◆ **ABOUT THIS TASK**
The first line of the entries below, the line containing "Indexes into a", and every line between them should be repeated exactly, and nothing else.

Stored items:
----

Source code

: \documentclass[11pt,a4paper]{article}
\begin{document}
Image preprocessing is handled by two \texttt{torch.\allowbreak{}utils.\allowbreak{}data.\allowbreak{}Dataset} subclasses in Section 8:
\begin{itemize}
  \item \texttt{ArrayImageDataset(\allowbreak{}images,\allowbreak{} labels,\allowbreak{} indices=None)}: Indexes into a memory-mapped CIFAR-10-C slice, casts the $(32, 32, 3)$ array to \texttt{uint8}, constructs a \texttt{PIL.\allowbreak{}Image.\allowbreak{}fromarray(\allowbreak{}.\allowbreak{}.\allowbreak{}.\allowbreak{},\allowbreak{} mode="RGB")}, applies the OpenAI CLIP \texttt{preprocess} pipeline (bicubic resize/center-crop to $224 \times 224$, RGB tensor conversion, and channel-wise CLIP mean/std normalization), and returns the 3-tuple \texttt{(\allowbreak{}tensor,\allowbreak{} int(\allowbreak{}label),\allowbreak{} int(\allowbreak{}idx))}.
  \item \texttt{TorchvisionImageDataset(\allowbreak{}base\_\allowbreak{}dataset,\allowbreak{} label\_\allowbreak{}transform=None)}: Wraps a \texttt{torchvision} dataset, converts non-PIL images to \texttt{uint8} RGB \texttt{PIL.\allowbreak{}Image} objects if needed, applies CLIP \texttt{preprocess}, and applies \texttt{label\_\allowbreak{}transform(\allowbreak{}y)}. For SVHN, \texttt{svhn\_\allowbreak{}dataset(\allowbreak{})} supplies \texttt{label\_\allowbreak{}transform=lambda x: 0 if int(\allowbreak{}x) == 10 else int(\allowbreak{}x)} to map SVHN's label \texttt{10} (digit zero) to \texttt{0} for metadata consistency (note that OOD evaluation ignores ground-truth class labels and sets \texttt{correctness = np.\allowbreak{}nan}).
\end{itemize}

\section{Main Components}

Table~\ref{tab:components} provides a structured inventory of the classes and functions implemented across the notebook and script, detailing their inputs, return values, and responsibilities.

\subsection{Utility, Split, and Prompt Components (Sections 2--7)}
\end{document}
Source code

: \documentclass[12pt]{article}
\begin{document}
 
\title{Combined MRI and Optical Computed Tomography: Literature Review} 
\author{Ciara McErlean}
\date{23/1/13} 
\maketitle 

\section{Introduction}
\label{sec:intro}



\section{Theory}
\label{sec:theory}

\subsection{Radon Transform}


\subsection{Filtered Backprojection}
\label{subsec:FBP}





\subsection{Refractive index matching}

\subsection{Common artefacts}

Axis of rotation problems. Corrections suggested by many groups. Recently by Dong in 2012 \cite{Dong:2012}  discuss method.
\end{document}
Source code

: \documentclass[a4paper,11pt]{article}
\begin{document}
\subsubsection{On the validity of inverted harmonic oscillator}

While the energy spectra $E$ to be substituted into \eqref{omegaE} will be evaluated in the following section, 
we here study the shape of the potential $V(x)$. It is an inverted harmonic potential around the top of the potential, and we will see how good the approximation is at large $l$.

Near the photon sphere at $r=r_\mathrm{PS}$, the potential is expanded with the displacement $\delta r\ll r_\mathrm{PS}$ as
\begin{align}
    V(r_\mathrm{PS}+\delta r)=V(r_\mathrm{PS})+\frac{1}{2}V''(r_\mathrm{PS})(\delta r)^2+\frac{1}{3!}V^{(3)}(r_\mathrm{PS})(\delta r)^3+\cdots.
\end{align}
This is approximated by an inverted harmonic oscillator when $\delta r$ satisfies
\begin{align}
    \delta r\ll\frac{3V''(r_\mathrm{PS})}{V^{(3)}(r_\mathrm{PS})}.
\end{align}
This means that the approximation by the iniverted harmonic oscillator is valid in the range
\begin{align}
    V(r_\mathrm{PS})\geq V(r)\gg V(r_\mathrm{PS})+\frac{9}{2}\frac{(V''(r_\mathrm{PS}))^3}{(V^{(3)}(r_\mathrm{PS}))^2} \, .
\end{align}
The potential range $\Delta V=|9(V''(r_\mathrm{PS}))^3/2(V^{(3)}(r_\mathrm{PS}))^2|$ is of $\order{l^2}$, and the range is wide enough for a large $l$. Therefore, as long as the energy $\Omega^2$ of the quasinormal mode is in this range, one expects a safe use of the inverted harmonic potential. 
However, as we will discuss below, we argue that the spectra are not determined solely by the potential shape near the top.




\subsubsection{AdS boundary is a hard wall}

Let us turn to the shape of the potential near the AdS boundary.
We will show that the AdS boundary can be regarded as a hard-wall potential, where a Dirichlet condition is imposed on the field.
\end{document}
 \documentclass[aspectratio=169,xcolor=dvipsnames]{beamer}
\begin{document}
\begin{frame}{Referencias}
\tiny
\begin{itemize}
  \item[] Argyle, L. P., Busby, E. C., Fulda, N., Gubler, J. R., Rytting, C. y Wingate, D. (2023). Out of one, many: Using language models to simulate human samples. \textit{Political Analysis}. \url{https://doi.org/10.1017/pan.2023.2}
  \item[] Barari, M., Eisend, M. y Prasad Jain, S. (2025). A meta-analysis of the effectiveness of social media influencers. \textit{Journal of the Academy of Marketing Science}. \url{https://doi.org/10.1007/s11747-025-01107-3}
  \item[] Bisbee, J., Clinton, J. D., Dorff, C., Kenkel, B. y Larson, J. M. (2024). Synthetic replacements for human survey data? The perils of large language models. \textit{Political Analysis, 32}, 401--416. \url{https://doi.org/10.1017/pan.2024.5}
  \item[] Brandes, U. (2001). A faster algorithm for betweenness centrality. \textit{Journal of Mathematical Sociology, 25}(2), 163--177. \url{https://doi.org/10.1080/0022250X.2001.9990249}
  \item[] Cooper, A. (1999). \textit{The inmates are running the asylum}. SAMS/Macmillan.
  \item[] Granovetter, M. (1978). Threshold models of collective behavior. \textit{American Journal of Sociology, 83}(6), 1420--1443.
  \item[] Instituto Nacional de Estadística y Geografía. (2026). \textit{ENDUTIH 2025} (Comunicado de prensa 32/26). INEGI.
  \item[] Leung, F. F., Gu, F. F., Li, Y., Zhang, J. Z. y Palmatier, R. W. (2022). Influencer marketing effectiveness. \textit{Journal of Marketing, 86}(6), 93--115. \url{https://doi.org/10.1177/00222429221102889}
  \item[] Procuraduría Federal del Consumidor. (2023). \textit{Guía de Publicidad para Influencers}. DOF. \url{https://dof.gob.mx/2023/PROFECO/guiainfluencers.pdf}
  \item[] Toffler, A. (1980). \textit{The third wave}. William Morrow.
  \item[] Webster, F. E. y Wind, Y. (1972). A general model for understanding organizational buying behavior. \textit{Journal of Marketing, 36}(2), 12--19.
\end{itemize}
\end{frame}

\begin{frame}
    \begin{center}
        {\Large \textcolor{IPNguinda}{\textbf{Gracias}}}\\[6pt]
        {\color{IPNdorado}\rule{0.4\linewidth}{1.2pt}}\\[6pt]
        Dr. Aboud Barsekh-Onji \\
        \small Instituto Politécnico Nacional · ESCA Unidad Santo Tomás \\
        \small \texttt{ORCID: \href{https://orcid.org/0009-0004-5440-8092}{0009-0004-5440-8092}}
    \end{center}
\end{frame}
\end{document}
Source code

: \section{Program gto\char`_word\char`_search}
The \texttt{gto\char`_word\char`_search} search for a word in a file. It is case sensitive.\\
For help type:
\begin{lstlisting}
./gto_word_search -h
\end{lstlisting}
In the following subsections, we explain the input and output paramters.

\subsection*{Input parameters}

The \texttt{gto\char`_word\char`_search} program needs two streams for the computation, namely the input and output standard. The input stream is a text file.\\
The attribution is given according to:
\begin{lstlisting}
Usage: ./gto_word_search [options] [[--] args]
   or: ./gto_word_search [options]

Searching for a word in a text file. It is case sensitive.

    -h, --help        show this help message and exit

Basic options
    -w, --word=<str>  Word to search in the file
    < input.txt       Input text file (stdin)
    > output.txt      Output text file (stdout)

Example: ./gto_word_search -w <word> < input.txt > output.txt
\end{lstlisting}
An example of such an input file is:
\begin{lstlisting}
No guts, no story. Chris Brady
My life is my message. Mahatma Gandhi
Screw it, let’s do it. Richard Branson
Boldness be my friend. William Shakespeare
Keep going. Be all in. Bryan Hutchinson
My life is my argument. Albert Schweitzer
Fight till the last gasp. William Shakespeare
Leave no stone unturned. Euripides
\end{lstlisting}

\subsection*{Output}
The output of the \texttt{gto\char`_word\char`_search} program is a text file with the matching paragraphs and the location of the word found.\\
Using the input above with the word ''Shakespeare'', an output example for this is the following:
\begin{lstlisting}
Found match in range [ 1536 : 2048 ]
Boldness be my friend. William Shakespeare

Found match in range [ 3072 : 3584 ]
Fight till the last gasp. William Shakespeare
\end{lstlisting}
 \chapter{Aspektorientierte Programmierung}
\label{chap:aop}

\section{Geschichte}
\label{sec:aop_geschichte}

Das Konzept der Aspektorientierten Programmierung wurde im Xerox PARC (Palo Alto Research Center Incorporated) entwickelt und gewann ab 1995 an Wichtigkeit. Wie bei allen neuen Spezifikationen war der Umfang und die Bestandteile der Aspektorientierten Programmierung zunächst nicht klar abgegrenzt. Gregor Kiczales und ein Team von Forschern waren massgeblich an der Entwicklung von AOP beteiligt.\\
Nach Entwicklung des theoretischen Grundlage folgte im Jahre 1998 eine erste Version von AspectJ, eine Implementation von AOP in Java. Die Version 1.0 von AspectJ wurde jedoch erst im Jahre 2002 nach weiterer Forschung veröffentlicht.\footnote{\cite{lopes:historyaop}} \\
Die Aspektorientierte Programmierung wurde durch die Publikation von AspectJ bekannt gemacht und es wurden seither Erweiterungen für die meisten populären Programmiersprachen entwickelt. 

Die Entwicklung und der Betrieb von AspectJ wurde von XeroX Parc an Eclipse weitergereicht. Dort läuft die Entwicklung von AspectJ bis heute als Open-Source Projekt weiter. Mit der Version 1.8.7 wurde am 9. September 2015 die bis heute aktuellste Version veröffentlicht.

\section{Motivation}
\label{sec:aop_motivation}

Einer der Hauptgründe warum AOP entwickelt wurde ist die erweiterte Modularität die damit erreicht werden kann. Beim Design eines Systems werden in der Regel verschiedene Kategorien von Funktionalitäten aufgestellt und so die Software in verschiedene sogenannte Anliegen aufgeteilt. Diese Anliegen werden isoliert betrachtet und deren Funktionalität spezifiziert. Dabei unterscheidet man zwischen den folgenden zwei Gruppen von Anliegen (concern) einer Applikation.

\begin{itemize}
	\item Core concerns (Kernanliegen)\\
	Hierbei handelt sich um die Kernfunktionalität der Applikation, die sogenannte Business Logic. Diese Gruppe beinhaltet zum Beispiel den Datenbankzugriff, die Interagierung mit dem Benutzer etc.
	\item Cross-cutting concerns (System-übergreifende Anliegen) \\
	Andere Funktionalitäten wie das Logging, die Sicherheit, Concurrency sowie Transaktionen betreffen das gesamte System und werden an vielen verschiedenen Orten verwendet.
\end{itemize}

----

◆ **RESULT FOR THIS EXERCISE**
Source code

: \documentclass[11pt,a4paper]{article}
\begin{document}
Image preprocessing is handled by two \texttt{torch.\allowbreak{}utils.\allowbreak{}data.\allowbreak{}Dataset} subclasses in Section 8:
\begin{itemize}
  \item \texttt{ArrayImageDataset(\allowbreak{}images,\allowbreak{} labels,\allowbreak{} indices=None)}: Indexes into a memory-mapped CIFAR-10-C slice, casts the $(32, 32, 3)$ array to \texttt{uint8}, constructs a \texttt{PIL.\allowbreak{}Image.\allowbreak{}fromarray(\allowbreak{}.\allowbreak{}.\allowbreak{}.\allowbreak{},\allowbreak{} mode="RGB")}, applies the OpenAI CLIP \texttt{preprocess} pipeline (bicubic resize/center-crop to $224 \times 224$, RGB tensor conversion, and channel-wise CLIP mean/std normalization), and returns the 3-tuple \texttt{(\allowbreak{}tensor,\allowbreak{} int(\allowbreak{}label),\allowbreak{} int(\allowbreak{}idx))}.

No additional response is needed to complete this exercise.